2. Develop or enhance skills that will make you more marketable. You’ve had it in your head to start blogging but haven’t had the time to dedicate to it. The company who took you on as a volunteer in their marketing department not only can help you network; it can give you the opportunity to enhance your diverse writing skills.

Your approach to management might be to offer starting a blog for them, as the rest of the marketing department is up to their elbows in alligators. They gain a talented writer to write entries, and you learn the fine art of blogging.

Volunteer3

3. Volunteering is a great way to do a positive thing. You may consider choosing an organization where your efforts are meaningful in a big way.

A customer of mine said she volunteers at a soup kitchen because she has a soft spot in her heart for the less fortunate.

She’s a bookkeeper, so I suggested that she also offer to do the books for her church. While she’s helping the less fortunate at the soup kitchen, she could also keep her skills sharp through volunteering at her church.

4. Feel productive. Instead of sitting at home and watching The View, you can get back into work mode.

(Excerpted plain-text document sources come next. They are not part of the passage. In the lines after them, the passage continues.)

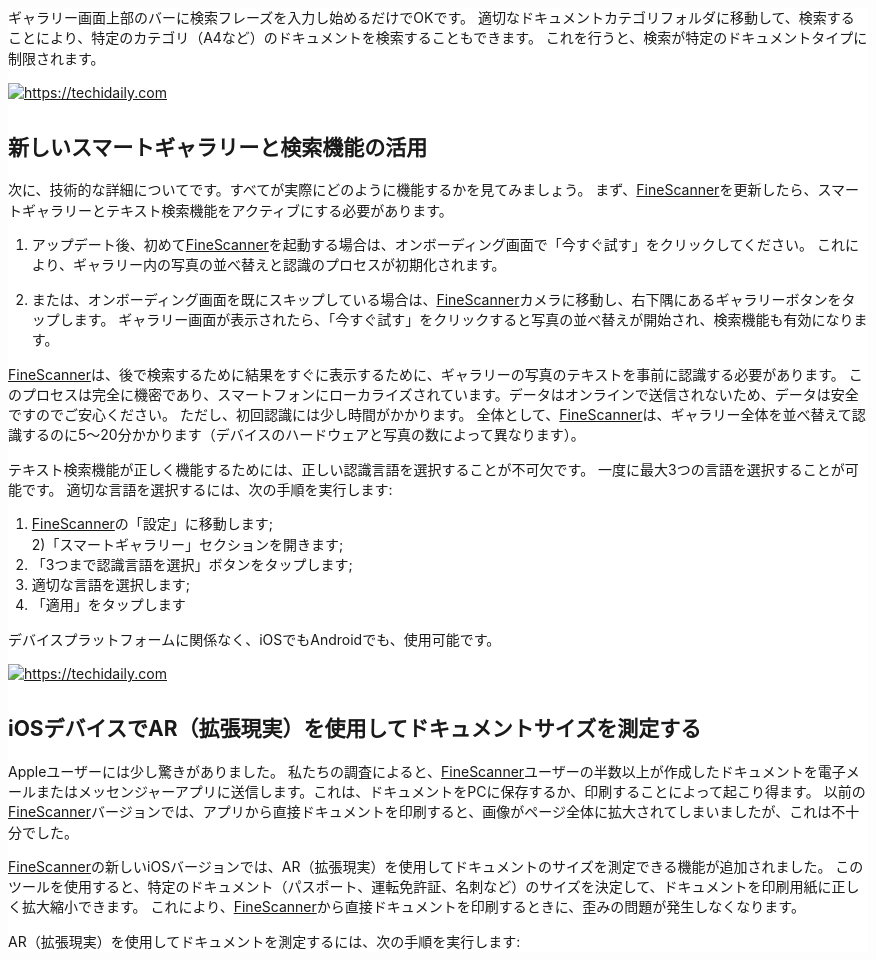 ギャラリー画面上部のバーに検索フレーズを入力し始めるだけでOKです。 適切なドキュメントカテゴリフォルダに移動して、検索することにより、特定のカテゴリ（A4など）のドキュメントを検索することもできます。 これを行うと、検索が特定のドキュメントタイプに制限されます。


<a href="https://appsumo.8odi.net/c/5597632/2112007/7443" target="_top" id="2112007">
  <img src="//a.impactradius-go.com/display-ad/7443-2112007" border="0" alt="https://techidaily.com" width="728" height="90"/>
</a>
<img height="0" width="0" src="https://appsumo.8odi.net/i/5597632/2112007/7443" style="position:absolute;visibility:hidden;" border="0" />


## 新しいスマートギャラリーと検索機能の活用

次に、技術的な詳細についてです。すべてが実際にどのように機能するかを見てみましょう。 まず、[FineScanner](https://fsfree.onelink.me/RsYZ/fs8blogjp)を更新したら、スマートギャラリーとテキスト検索機能をアクティブにする必要があります。

1) アップデート後、初めて[FineScanner](https://fsfree.onelink.me/RsYZ/fs8blogjp)を起動する場合は、オンボーディング画面で「今すぐ試す」をクリックしてください。 これにより、ギャラリー内の写真の並べ替えと認識のプロセスが初期化されます。

2) または、オンボーディング画面を既にスキップしている場合は、[FineScanner](https://fsfree.onelink.me/RsYZ/fs8blogjp)カメラに移動し、右下隅にあるギャラリーボタンをタップします。 ギャラリー画面が表示されたら、「今すぐ試す」をクリックすると写真の並べ替えが開始され、検索機能も有効になります。

[FineScanner](https://fsfree.onelink.me/RsYZ/fs8blogjp)は、後で検索するために結果をすぐに表示するために、ギャラリーの写真のテキストを事前に認識する必要があります。 このプロセスは完全に機密であり、スマートフォンにローカライズされています。データはオンラインで送信されないため、データは安全ですのでご安心ください。 ただし、初回認識には少し時間がかかります。 全体として、[FineScanner](https://fsfree.onelink.me/RsYZ/fs8blogjp)は、ギャラリー全体を並べ替えて認識するのに5〜20分かかります（デバイスのハードウェアと写真の数によって異なります）。

テキスト検索機能が正しく機能するためには、正しい認識言語を選択することが不可欠です。 一度に最大3つの言語を選択することが可能です。 適切な言語を選択するには、次の手順を実行します:

1) [FineScanner](https://fsfree.onelink.me/RsYZ/fs8blogjp)の「設定」に移動します;  
2)「スマートギャラリー」セクションを開きます;  
3) 「3つまで認識言語を選択」ボタンをタップします;  
4) 適切な言語を選択します;  
5) 「適用」をタップします

デバイスプラットフォームに関係なく、iOSでもAndroidでも、使用可能です。


<a href="https://ephamedtechinc.pxf.io/c/5597632/2137221/26400" target="_top" id="2137221">
  <img src="//a.impactradius-go.com/display-ad/26400-2137221" border="0" alt="https://techidaily.com" width="728" height="90"/>
</a>
<img height="0" width="0" src="https://ephamedtechinc.pxf.io/i/5597632/2137221/26400" style="position:absolute;visibility:hidden;" border="0" />


## iOSデバイスでAR（拡張現実）を使用してドキュメントサイズを測定する

Appleユーザーには少し驚きがありました。 私たちの調査によると、[FineScanner](https://fsfree.onelink.me/RsYZ/fs8blogjp)ユーザーの半数以上が作成したドキュメントを電子メールまたはメッセンジャーアプリに送信します。これは、ドキュメントをPCに保存するか、印刷することによって起こり得ます。 以前の[FineScanner](https://fsfree.onelink.me/RsYZ/fs8blogjp)バージョンでは、アプリから直接ドキュメントを印刷すると、画像がページ全体に拡大されてしまいましたが、これは不十分でした。

[FineScanner](https://fsfree.onelink.me/RsYZ/fs8blogjp)の新しいiOSバージョンでは、AR（拡張現実）を使用してドキュメントのサイズを測定できる機能が追加されました。 このツールを使用すると、特定のドキュメント（パスポート、運転免許証、名刺など）のサイズを決定して、ドキュメントを印刷用紙に正しく拡大縮小できます。 これにより、[FineScanner](https://fsfree.onelink.me/RsYZ/fs8blogjp)から直接ドキュメントを印刷するときに、歪みの問題が発生しなくなります。

AR（拡張現実）を使用してドキュメントを測定するには、次の手順を実行します:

Do you remember work mode? It begins with getting up at 6:00 am, doing some exercise, leaving for a job from 8:00 am to 5:00 pm, all the while feeling productive. When you get home from volunteering, you can watch those episodes of The View on DVR.

I tell my workshop attendees that one of the ways to stay sane during unemployment is by getting out of the house, and I repeat this three or four times until I know it’s embedded in their brains. As simple as it sounds, volunteering gets you out of the house.

5. Volunteering will pad your résumé and LinkedIn profile. Yes, employers look at gaps in your work history. When an employer asks about your three months of unemployment, you can proudly say you’ve been volunteering at Company A in their marketing division.

There you authored press releases, created their newest website designs, and started them on your way to a new blogging campaign. Of course you’ll indicate on your résumé, in parenthesis, that this experience was (Volunteer) work. Nonetheless, it was work.

There is concern among LinkedIn users about how to indicate they’re looking for work. Of four possible ways, I list volunteering as my preferred way to indicate you’re in the job hunt. Read the article if this is one of your concerns.


Any time you feel slighted for working without pay, remember why you’re doing it; to  network, develop or enhance new skills, do something positive, feel useful, and pad your résumé. If these five reasons aren’t enough, then by all means stay home and watch The View.